=== Dataset content ===

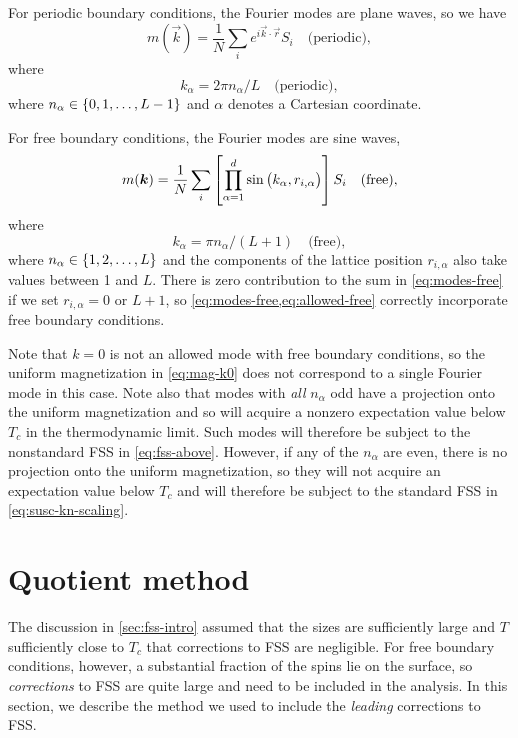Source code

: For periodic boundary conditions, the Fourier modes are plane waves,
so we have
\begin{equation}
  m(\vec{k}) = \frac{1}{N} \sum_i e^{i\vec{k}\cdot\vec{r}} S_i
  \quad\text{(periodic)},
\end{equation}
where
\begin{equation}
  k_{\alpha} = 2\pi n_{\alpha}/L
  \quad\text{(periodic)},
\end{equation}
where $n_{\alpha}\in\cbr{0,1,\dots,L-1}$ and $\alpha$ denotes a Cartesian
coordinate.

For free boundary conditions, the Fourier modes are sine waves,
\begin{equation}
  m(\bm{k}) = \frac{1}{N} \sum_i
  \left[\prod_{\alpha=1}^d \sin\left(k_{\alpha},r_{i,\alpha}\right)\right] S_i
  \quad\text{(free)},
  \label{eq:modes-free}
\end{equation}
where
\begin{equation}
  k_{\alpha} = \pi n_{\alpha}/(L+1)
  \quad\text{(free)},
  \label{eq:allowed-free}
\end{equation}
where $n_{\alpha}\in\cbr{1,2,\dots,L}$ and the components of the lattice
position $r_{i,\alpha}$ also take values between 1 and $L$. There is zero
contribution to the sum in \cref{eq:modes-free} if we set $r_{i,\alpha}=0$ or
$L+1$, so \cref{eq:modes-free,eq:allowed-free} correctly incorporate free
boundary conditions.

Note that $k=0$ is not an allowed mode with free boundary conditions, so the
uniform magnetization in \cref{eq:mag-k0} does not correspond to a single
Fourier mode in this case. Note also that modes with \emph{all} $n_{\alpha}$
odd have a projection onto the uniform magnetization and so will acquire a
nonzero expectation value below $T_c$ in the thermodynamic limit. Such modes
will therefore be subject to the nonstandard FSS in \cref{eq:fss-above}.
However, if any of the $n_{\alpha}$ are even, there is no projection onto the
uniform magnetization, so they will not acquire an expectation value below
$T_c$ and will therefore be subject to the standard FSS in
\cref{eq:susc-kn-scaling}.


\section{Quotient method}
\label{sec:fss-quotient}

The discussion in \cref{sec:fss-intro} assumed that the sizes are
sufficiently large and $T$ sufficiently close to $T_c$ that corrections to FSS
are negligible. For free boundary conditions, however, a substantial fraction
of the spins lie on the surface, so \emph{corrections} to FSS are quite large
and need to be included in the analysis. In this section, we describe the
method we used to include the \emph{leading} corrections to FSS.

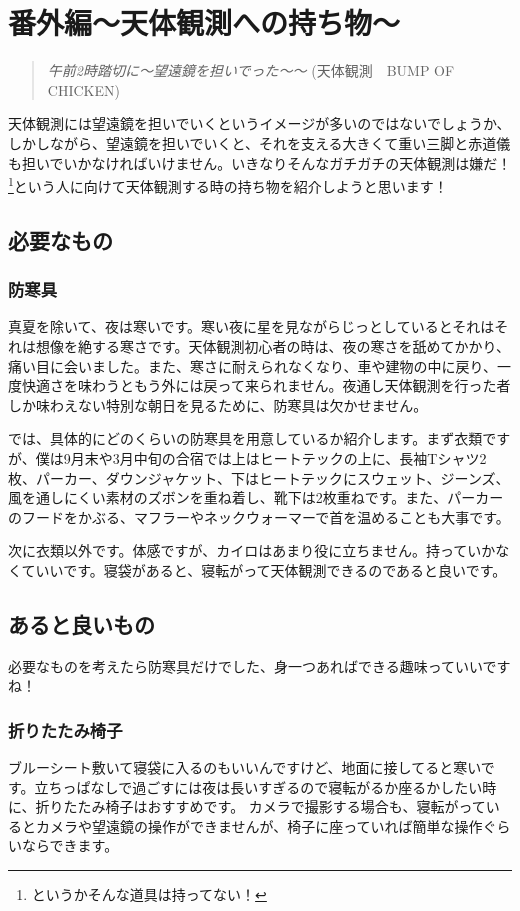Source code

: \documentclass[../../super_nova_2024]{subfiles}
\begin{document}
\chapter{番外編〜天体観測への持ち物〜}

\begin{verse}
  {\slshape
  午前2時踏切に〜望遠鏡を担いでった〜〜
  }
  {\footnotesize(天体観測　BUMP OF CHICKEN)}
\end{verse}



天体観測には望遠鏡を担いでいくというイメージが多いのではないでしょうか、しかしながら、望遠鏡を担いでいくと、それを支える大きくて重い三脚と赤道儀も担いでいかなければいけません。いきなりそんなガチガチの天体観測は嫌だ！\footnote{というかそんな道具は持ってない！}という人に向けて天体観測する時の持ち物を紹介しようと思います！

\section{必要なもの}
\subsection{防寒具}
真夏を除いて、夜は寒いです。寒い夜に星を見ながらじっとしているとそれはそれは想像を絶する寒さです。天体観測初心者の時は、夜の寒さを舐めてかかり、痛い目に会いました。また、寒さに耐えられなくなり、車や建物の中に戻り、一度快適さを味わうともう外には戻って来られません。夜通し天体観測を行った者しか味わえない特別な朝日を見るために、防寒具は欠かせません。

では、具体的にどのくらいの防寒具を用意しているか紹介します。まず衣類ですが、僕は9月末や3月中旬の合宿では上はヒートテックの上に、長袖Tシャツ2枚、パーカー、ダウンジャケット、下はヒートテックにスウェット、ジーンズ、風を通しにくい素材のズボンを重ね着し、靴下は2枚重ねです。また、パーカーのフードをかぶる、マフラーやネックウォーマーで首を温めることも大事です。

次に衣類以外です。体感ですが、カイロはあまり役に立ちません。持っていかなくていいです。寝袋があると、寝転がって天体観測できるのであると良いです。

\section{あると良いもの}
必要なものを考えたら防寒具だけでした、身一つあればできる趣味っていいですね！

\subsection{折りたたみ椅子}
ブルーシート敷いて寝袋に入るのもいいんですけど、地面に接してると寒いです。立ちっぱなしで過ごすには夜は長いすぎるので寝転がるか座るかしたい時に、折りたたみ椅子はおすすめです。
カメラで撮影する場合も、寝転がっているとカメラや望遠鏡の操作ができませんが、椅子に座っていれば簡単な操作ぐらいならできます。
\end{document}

===
=== Dataset content ===

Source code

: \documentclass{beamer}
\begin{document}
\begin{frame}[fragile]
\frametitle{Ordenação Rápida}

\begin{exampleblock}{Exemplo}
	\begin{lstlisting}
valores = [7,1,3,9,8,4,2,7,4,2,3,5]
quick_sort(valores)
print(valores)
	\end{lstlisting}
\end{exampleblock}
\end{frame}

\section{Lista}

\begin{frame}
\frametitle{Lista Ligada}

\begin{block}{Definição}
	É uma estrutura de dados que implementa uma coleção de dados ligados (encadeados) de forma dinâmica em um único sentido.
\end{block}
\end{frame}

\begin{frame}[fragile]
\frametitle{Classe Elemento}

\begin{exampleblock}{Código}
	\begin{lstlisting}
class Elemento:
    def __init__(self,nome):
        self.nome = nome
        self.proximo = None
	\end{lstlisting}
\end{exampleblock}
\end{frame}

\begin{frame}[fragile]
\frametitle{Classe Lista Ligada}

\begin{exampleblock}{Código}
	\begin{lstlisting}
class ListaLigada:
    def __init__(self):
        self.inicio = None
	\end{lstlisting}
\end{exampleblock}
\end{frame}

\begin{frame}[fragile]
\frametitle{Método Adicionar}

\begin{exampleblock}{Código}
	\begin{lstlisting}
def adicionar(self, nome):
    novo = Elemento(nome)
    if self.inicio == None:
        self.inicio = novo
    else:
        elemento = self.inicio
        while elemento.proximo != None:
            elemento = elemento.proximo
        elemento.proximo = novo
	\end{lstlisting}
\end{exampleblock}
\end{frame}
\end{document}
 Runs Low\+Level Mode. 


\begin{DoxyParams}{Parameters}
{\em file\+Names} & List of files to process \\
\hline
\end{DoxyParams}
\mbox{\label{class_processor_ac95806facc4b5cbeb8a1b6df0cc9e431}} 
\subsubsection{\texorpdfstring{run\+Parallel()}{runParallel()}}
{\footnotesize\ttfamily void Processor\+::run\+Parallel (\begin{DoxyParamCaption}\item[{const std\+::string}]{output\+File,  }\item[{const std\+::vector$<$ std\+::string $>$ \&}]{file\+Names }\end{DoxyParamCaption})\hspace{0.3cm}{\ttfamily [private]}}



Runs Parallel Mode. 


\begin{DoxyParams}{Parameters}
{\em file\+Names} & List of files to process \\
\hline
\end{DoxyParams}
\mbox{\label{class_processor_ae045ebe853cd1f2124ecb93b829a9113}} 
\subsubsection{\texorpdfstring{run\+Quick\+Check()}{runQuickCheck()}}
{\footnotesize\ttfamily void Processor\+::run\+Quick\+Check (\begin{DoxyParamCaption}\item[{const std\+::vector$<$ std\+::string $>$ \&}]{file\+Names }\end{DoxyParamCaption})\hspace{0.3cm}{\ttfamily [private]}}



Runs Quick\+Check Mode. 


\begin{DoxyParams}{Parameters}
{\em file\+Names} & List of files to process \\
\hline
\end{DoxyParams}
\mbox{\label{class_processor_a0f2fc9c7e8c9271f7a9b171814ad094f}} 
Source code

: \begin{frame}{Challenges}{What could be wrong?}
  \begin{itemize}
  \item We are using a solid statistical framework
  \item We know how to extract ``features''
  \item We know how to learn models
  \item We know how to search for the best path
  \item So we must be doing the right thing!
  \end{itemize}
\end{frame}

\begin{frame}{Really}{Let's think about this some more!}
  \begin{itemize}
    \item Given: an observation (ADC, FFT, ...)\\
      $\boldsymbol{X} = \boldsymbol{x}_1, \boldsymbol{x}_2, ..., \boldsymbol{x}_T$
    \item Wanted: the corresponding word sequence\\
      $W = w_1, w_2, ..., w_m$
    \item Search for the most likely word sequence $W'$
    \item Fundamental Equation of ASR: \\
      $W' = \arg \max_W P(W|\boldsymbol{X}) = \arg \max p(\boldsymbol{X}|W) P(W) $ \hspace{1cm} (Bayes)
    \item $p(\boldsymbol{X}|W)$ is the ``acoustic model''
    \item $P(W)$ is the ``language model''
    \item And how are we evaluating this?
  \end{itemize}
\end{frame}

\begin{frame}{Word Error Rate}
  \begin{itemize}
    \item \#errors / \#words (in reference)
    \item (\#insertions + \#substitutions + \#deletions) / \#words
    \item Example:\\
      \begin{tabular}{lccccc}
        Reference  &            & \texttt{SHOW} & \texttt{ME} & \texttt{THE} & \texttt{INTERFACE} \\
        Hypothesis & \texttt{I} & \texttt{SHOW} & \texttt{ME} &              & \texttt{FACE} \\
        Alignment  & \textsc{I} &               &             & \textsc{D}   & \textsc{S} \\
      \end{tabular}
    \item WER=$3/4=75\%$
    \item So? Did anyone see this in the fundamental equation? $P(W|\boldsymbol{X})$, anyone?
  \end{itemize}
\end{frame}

===
=== Dataset content ===

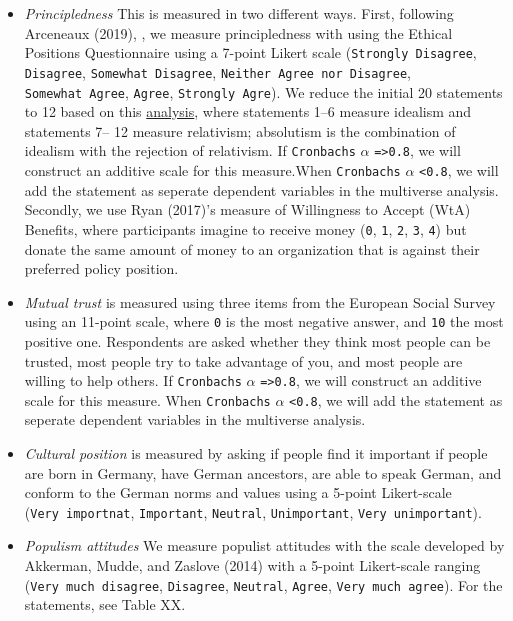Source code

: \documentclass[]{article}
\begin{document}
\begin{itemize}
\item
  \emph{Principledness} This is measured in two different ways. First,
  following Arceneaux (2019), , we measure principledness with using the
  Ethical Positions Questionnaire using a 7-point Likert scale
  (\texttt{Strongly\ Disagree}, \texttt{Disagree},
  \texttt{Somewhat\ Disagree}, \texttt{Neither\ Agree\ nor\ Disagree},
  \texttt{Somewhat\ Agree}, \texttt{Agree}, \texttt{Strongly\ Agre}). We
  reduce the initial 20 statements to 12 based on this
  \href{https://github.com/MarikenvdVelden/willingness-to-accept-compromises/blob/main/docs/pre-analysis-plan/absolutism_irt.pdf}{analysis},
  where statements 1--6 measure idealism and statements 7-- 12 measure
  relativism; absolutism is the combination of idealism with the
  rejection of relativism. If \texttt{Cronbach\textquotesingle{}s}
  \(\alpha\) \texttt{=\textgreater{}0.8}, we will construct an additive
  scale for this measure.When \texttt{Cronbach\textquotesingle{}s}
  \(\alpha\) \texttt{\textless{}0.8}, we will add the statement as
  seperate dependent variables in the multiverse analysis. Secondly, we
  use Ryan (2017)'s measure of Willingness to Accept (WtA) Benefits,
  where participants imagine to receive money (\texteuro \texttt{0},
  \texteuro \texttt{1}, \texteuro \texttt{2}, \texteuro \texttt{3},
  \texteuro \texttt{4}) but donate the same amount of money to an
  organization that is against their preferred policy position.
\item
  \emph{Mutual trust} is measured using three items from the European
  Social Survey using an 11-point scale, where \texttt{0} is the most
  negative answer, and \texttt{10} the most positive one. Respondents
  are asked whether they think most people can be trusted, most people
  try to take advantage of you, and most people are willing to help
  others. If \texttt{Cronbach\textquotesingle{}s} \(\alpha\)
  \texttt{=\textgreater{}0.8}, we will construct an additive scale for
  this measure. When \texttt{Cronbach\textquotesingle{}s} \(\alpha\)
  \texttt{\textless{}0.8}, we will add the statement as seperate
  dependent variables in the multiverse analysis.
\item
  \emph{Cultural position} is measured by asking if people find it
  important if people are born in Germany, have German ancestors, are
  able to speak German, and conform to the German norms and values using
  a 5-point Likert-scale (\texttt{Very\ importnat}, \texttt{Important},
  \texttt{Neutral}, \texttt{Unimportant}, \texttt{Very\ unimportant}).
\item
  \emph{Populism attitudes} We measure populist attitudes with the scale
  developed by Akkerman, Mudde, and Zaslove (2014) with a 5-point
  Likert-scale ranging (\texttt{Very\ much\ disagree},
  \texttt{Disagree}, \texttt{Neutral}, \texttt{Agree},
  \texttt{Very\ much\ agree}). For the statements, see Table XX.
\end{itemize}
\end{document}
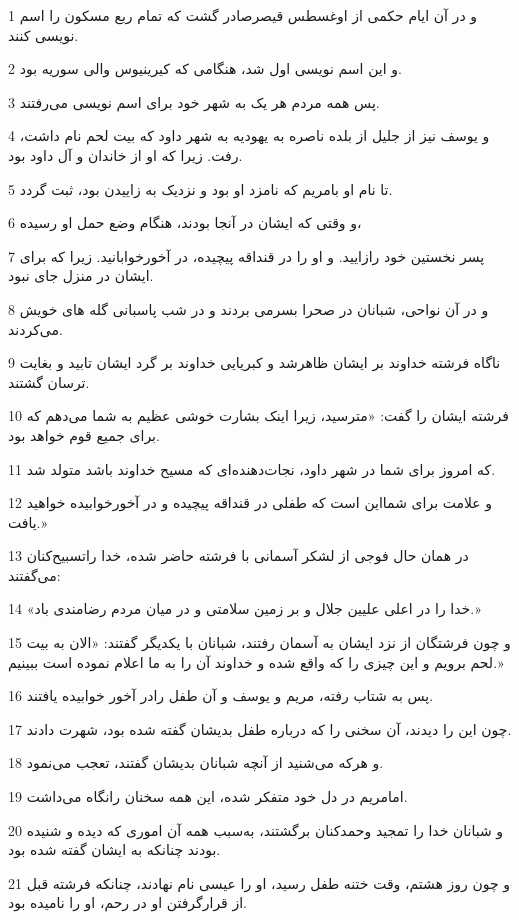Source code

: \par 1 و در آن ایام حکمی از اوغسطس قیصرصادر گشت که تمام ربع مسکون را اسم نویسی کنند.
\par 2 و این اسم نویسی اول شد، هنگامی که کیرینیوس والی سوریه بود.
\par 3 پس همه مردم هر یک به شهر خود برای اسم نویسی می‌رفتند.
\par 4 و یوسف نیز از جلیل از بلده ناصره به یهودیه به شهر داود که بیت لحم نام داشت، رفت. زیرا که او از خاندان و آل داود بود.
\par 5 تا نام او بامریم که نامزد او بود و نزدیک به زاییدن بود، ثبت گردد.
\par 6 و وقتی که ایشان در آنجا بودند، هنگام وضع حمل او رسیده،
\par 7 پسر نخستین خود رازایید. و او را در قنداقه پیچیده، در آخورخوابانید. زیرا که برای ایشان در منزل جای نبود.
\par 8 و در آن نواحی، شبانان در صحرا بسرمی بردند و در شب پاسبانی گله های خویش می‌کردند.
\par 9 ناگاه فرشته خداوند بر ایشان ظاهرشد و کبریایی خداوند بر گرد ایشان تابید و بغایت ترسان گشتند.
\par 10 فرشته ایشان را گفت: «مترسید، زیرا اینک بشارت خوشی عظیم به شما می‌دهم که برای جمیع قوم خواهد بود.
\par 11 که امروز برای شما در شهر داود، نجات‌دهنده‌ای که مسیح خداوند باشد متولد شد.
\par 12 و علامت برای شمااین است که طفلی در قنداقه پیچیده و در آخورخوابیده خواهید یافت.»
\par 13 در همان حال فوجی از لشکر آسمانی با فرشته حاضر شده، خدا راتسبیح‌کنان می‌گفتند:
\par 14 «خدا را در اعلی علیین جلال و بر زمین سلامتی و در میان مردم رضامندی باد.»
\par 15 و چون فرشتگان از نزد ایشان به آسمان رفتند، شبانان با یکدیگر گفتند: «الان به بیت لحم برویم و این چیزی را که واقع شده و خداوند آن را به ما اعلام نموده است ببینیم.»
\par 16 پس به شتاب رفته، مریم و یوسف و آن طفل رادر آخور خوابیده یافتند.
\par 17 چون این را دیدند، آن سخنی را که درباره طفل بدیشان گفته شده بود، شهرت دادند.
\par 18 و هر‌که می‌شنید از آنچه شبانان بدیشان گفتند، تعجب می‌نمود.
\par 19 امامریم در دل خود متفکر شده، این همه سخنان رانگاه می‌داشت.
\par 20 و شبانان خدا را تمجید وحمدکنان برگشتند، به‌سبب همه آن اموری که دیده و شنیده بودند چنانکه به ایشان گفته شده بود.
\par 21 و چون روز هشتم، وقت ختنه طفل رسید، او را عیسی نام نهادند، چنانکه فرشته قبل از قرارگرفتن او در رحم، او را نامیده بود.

===

--- Your instructions ---
Every line that contains the string "Strongly" should be copied from the entries.

--- Task response ---
  (\texttt{Strongly\ Disagree}, \texttt{Disagree},
  \texttt{Somewhat\ Agree}, \texttt{Agree}, \texttt{Strongly\ Agre}). We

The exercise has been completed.